I Can Finally Tell My Story

  Christina
Arizona,  United States
 
  I didn't have a childhood.  My parents never showed us love or compassion, all we had was work and maybe school while our dad abused us physically and emotionally.
I got pregnant at age 16.   I was horrified at having to live that life…little did I know my real horror was about to begin the day my parents made me marry the father of my child. He was a complete nightmare.

I had 2 boys with him and when I got pregnant for the 3rd time he didn't want me to keep my baby.  He left me with 2 kids to care for and I thought I was not going to be able to care for another at age 23 with two boys and another on the way.  I didn't know where to turn.  I never wanted to go back to my parents.  They didn't want me back, especially with all these kids, so I thought!
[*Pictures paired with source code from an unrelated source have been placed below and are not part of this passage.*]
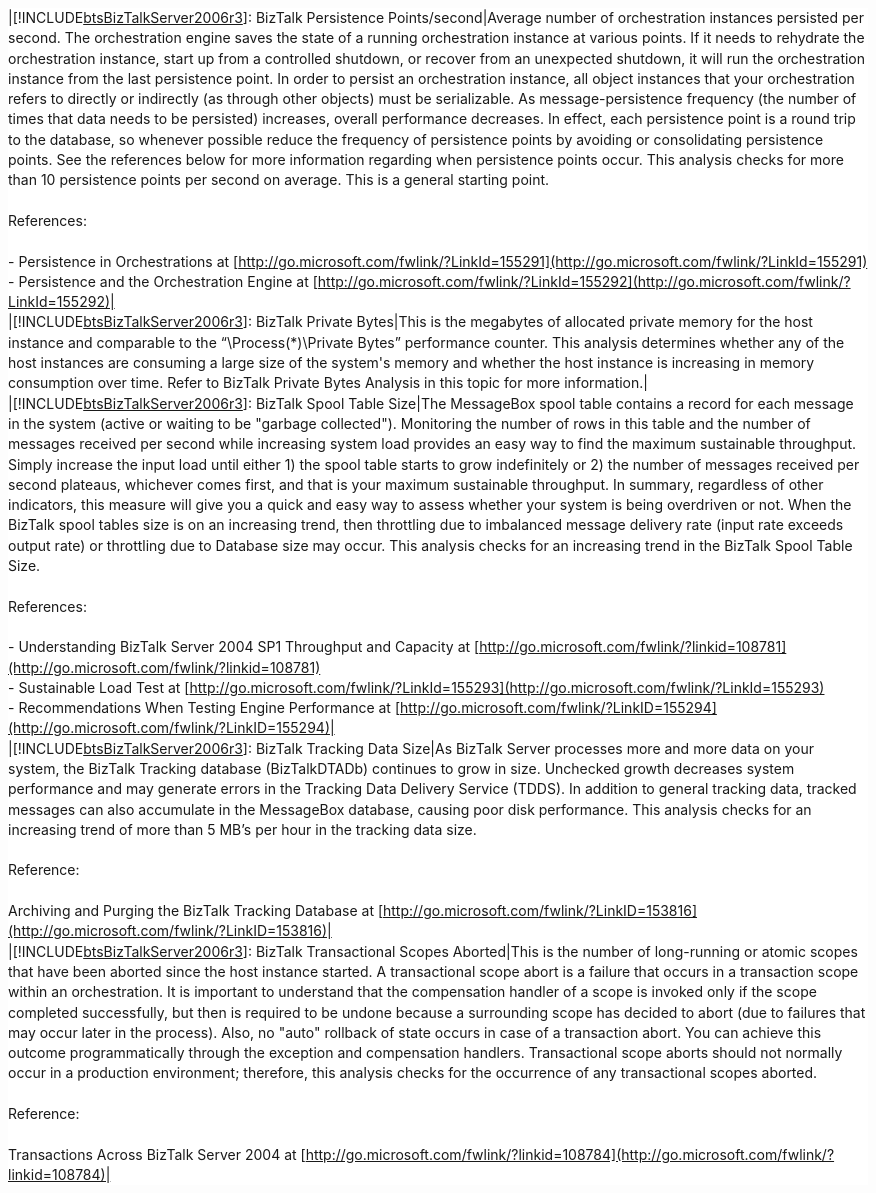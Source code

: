 |[!INCLUDE[btsBizTalkServer2006r3](../includes/btsbiztalkserver2006r3-md.md)]:  BizTalk Persistence Points/second|Average number of orchestration instances persisted per second. The orchestration engine saves the state of a running orchestration instance at various points. If it needs to rehydrate the orchestration instance, start up from a controlled shutdown, or recover from an unexpected shutdown, it will run the orchestration instance from the last persistence point. In order to persist an orchestration instance, all object instances that your orchestration refers to directly or indirectly (as through other objects) must be serializable. As message-persistence frequency (the number of times that data needs to be persisted) increases, overall performance decreases. In effect, each persistence point is a round trip to the database, so whenever possible reduce the frequency of persistence points by avoiding or consolidating persistence points. See the references below for more information regarding when persistence points occur. This analysis checks for more than 10 persistence points per second on average. This is a general starting point.<br /><br /> References:<br /><br /> -   Persistence in Orchestrations at [http://go.microsoft.com/fwlink/?LinkId=155291](http://go.microsoft.com/fwlink/?LinkId=155291)<br />-   Persistence and the Orchestration Engine at [http://go.microsoft.com/fwlink/?LinkId=155292](http://go.microsoft.com/fwlink/?LinkId=155292)|  
|[!INCLUDE[btsBizTalkServer2006r3](../includes/btsbiztalkserver2006r3-md.md)]:  BizTalk Private Bytes|This is the megabytes of allocated private memory for the host instance and comparable to the “\Process(*)\Private Bytes” performance counter. This analysis determines whether any of the host instances are consuming a large size of the system's memory and whether the host instance is increasing in memory consumption over time. Refer to BizTalk Private Bytes Analysis in this topic for more information.|  
|[!INCLUDE[btsBizTalkServer2006r3](../includes/btsbiztalkserver2006r3-md.md)]:  BizTalk Spool Table Size|The MessageBox spool table contains a record for each message in the system (active or waiting to be "garbage collected"). Monitoring the number of rows in this table and the number of messages received per second while increasing system load provides an easy way to find the maximum sustainable throughput. Simply increase the input load until either 1) the spool table starts to grow indefinitely or 2) the number of messages received per second plateaus, whichever comes first, and that is your maximum sustainable throughput. In summary, regardless of other indicators, this measure will give you a quick and easy way to assess whether your system is being overdriven or not. When the BizTalk spool tables size is on an increasing trend, then throttling due to imbalanced message delivery rate (input rate exceeds output rate) or throttling due to Database size may occur. This analysis checks for an increasing trend in the BizTalk Spool Table Size.<br /><br /> References:<br /><br /> -   Understanding BizTalk Server 2004 SP1 Throughput and Capacity at [http://go.microsoft.com/fwlink/?linkid=108781](http://go.microsoft.com/fwlink/?linkid=108781)<br />-   Sustainable Load Test at [http://go.microsoft.com/fwlink/?LinkId=155293](http://go.microsoft.com/fwlink/?LinkId=155293)<br />-   Recommendations When Testing Engine Performance at [http://go.microsoft.com/fwlink/?LinkID=155294](http://go.microsoft.com/fwlink/?LinkID=155294)|  
|[!INCLUDE[btsBizTalkServer2006r3](../includes/btsbiztalkserver2006r3-md.md)]:  BizTalk Tracking Data Size|As BizTalk Server processes more and more data on your system, the BizTalk Tracking database (BizTalkDTADb) continues to grow in size. Unchecked growth decreases system performance and may generate errors in the Tracking Data Delivery Service (TDDS). In addition to general tracking data, tracked messages can also accumulate in the MessageBox database, causing poor disk performance. This analysis checks for an increasing trend of more than 5 MB’s per hour in the tracking data size.<br /><br /> Reference:<br /><br /> Archiving and Purging the BizTalk Tracking Database at  [http://go.microsoft.com/fwlink/?LinkID=153816](http://go.microsoft.com/fwlink/?LinkID=153816)|  
|[!INCLUDE[btsBizTalkServer2006r3](../includes/btsbiztalkserver2006r3-md.md)]:  BizTalk Transactional Scopes Aborted|This is the number of long-running or atomic scopes that have been aborted since the host instance started. A transactional scope abort is a failure that occurs in a transaction scope within an orchestration. It is important to understand that the compensation handler of a scope is invoked only if the scope completed successfully, but then is required to be undone because a surrounding scope has decided to abort (due to failures that may occur later in the process). Also, no "auto" rollback of state occurs in case of a transaction abort. You can achieve this outcome programmatically through the exception and compensation handlers. Transactional scope aborts should not normally occur in a production environment; therefore, this analysis checks for the occurrence of any transactional scopes aborted.<br /><br /> Reference:<br /><br /> Transactions Across BizTalk Server 2004 at [http://go.microsoft.com/fwlink/?linkid=108784](http://go.microsoft.com/fwlink/?linkid=108784)|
Then one day I met my husband now, and he was like a Prince Charming to me.  But he couldn’t be with me as I was pregnant and he was afraid of what his family would think or say.  I talked to my sister on what I should do, and she said that she would have had aborted my two kids because of the torment being married to a wife beater!

I decided to go ahead and end my so called problem and asked my husband to take me to planned parenthood.  It was the worst day of my life.  I remember I kept telling myself, “Stop, what are doing?” But I couldn’t stop myself.  I also tried to stop another girl from doing it and my weakness took over.   I couldn't help my baby or the other.  Oh how I wished my husband would have stopped me but he didn't.  So I hated him as well as myself!
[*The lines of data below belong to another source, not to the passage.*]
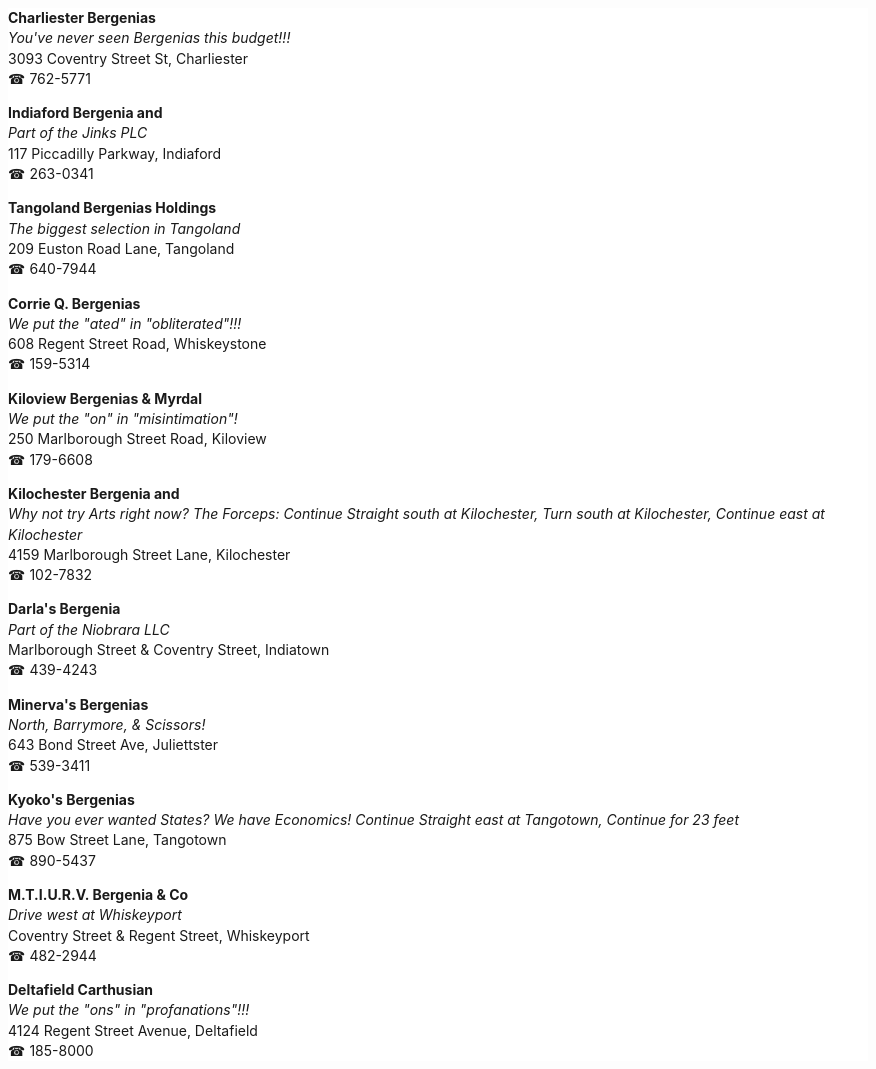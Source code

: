 **Charliester Bergenias**  
_You've never seen Bergenias this budget!!!_  
3093 Coventry Street St, Charliester  
☎ 762-5771

**Indiaford Bergenia and**  
_Part of the Jinks PLC_  
117 Piccadilly Parkway, Indiaford  
☎ 263-0341

**Tangoland Bergenias Holdings**  
_The biggest selection in Tangoland_  
209 Euston Road Lane, Tangoland  
☎ 640-7944

**Corrie Q. Bergenias**  
_We put the "ated" in "obliterated"!!!_  
608 Regent Street Road, Whiskeystone  
☎ 159-5314

**Kiloview Bergenias & Myrdal**  
_We put the "on" in "misintimation"!_  
250 Marlborough Street Road, Kiloview  
☎ 179-6608

**Kilochester Bergenia and**  
_Why not try Arts right now? 
The Forceps: Continue Straight south at Kilochester, Turn south at Kilochester, Continue east at Kilochester_  
4159 Marlborough Street Lane, Kilochester  
☎ 102-7832

**Darla's Bergenia**  
_Part of the Niobrara LLC_  
Marlborough Street & Coventry Street, Indiatown  
☎ 439-4243

**Minerva's Bergenias**  
_North, Barrymore, & Scissors!_  
643 Bond Street Ave, Juliettster  
☎ 539-3411

**Kyoko's Bergenias**  
_Have you ever wanted States? We have Economics! 
Continue Straight east at Tangotown, Continue for 23 feet_  
875 Bow Street Lane, Tangotown  
☎ 890-5437

**M.T.I.U.R.V. Bergenia & Co**  
_Drive west at Whiskeyport_  
Coventry Street & Regent Street, Whiskeyport  
☎ 482-2944

**Deltafield Carthusian**  
_We put the "ons" in "profanations"!!!_  
4124 Regent Street Avenue, Deltafield  
☎ 185-8000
The clinic was a complete nightmare.  I was drugged then called back to get my baby ripped out of me like trash! I was just a number in that so called clinic.  I felt so ashamed, so low, so miserable, I kept it a secret for so long that I wanted to kill myself.

I was in such denial that up until now-- trying to remember what I was thinking still hurts so badly to remember that I didn't want to remember!  Eleven years later, I heard God’s message at church through a fellow Rachel's vineyard member.  I was healed through this miraculous retreat!  God was there to receive my forgiveness to myself and others involved in my abortion.  I can finally tell my story without guilt or pain.  And because I am silent no more I can also be a messenger from God to others.